EXERCISE DESCRIPTION » The lines to copy are those in the records below that hold the word "Neural".

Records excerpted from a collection
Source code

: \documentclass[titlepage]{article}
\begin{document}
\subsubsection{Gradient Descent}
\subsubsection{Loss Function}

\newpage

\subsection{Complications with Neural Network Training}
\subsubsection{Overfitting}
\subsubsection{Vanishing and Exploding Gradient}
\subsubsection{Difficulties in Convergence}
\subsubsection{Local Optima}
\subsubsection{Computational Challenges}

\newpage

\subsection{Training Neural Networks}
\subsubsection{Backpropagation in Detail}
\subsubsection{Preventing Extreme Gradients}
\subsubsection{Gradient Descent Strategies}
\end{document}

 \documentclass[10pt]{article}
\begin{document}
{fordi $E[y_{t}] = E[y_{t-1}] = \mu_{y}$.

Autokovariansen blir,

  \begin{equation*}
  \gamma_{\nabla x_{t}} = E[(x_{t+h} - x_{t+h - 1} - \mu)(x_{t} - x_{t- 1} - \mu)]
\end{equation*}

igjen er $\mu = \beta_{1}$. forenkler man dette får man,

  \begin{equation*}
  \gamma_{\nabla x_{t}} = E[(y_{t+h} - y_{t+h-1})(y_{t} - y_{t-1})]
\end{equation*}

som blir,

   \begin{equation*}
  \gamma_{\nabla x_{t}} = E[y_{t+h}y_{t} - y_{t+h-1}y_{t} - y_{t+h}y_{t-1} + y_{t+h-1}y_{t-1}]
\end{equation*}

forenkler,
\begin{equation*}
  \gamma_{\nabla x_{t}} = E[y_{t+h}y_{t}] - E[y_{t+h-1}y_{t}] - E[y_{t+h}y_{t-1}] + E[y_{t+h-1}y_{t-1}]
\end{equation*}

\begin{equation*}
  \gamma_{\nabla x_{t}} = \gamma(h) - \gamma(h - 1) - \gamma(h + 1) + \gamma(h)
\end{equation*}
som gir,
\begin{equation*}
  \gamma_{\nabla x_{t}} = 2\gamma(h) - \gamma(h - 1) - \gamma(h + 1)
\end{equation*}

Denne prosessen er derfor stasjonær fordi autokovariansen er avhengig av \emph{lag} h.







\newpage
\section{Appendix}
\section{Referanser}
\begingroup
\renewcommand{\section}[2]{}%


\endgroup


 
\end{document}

ANSWER SECTION »
\subsection{Complications with Neural Network Training}
\subsection{Training Neural Networks}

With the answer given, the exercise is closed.